*Work request*
Restate all the entries exactly as they appear, apart from the pictures.

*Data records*
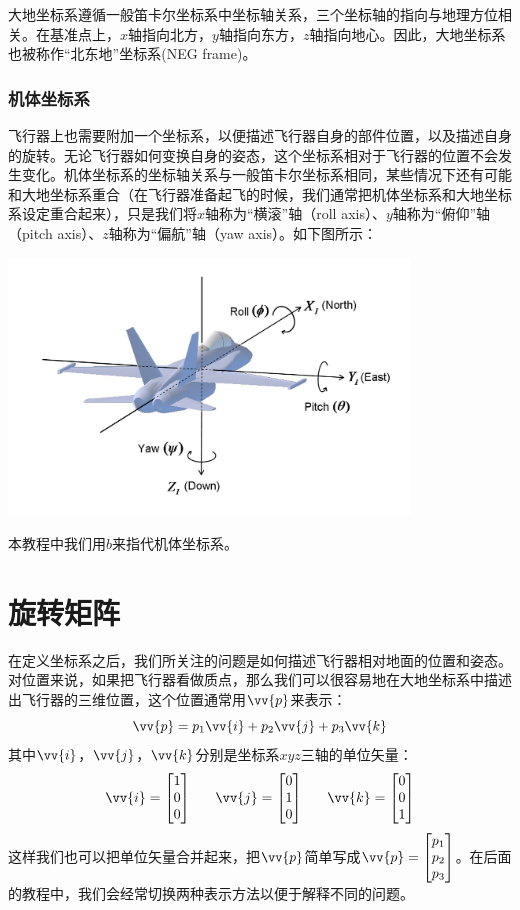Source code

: \documentclass[11pt]{article}
\begin{document}
大地坐标系遵循一般笛卡尔坐标系中坐标轴关系，三个坐标轴的指向与地理方位相关。在基准点上，$x$轴指向北方，$y$轴指向东方，$z$轴指向地心。因此，大地坐标系也被称作“北东地”坐标系(NEG frame)。
\subsubsection{机体坐标系}\label{sec:bodyframe}
飞行器上也需要附加一个坐标系，以便描述飞行器自身的部件位置，以及描述自身的旋转。无论飞行器如何变换自身的姿态，这个坐标系相对于飞行器的位置不会发生变化。机体坐标系的坐标轴关系与一般笛卡尔坐标系相同，某些情况下还有可能和大地坐标系重合（在飞行器准备起飞的时候，我们通常把机体坐标系和大地坐标系设定重合起来），只是我们将$x$轴称为“横滚”轴（roll axis）、$y$轴称为“俯仰”轴（pitch axis）、$z$轴称为“偏航”轴（yaw axis）。如下图所示：
\begin{center}
\includegraphics[width=0.8\textwidth]{images/InertialFrame.png}
\end{center}

本教程中我们用$b$来指代机体坐标系。

\section{旋转矩阵}\label{sec:rotmtx}
在定义坐标系之后，我们所关注的问题是如何描述飞行器相对地面的位置和姿态。对位置来说，如果把飞行器看做质点，那么我们可以很容易地在大地坐标系中描述出飞行器的三维位置，这个位置通常用$\vv{p}$来表示：
$$
\vv{p} = p_1\vv{i}+p_2\vv{j}+p_3\vv{k}
$$
其中$\vv{i}$，$\vv{j}$，$\vv{k}$分别是坐标系$xyz$三轴的单位矢量：
$$
\vv{i} = \begin{bmatrix}
1\\0\\0
\end{bmatrix}\ \ \ \ \ 
\vv{j} = \begin{bmatrix}
0\\1\\0
\end{bmatrix}\ \ \ \ \ 
\vv{k} = \begin{bmatrix}
0\\0\\1
\end{bmatrix}
$$
这样我们也可以把单位矢量合并起来，把$\vv{p}$简单写成$\vv{p} = \begin{bmatrix}
p_1\\p_2\\p_3
\end{bmatrix}$。在后面的教程中，我们会经常切换两种表示方法以便于解释不同的问题。
\end{document}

*Answer for the task*
Source code

: \documentclass[11pt]{article}
\begin{document}
大地坐标系遵循一般笛卡尔坐标系中坐标轴关系，三个坐标轴的指向与地理方位相关。在基准点上，$x$轴指向北方，$y$轴指向东方，$z$轴指向地心。因此，大地坐标系也被称作“北东地”坐标系(NEG frame)。
\subsubsection{机体坐标系}\label{sec:bodyframe}
飞行器上也需要附加一个坐标系，以便描述飞行器自身的部件位置，以及描述自身的旋转。无论飞行器如何变换自身的姿态，这个坐标系相对于飞行器的位置不会发生变化。机体坐标系的坐标轴关系与一般笛卡尔坐标系相同，某些情况下还有可能和大地坐标系重合（在飞行器准备起飞的时候，我们通常把机体坐标系和大地坐标系设定重合起来），只是我们将$x$轴称为“横滚”轴（roll axis）、$y$轴称为“俯仰”轴（pitch axis）、$z$轴称为“偏航”轴（yaw axis）。如下图所示：
\begin{center}
\includegraphics[width=0.8\textwidth]{images/InertialFrame.png}
\end{center}

本教程中我们用$b$来指代机体坐标系。

\section{旋转矩阵}\label{sec:rotmtx}
在定义坐标系之后，我们所关注的问题是如何描述飞行器相对地面的位置和姿态。对位置来说，如果把飞行器看做质点，那么我们可以很容易地在大地坐标系中描述出飞行器的三维位置，这个位置通常用$\vv{p}$来表示：
$$
\vv{p} = p_1\vv{i}+p_2\vv{j}+p_3\vv{k}
$$
其中$\vv{i}$，$\vv{j}$，$\vv{k}$分别是坐标系$xyz$三轴的单位矢量：
$$
\vv{i} = \begin{bmatrix}
1\\0\\0
\end{bmatrix}\ \ \ \ \ 
\vv{j} = \begin{bmatrix}
0\\1\\0
\end{bmatrix}\ \ \ \ \ 
\vv{k} = \begin{bmatrix}
0\\0\\1
\end{bmatrix}
$$
这样我们也可以把单位矢量合并起来，把$\vv{p}$简单写成$\vv{p} = \begin{bmatrix}
p_1\\p_2\\p_3
\end{bmatrix}$。在后面的教程中，我们会经常切换两种表示方法以便于解释不同的问题。
\end{document}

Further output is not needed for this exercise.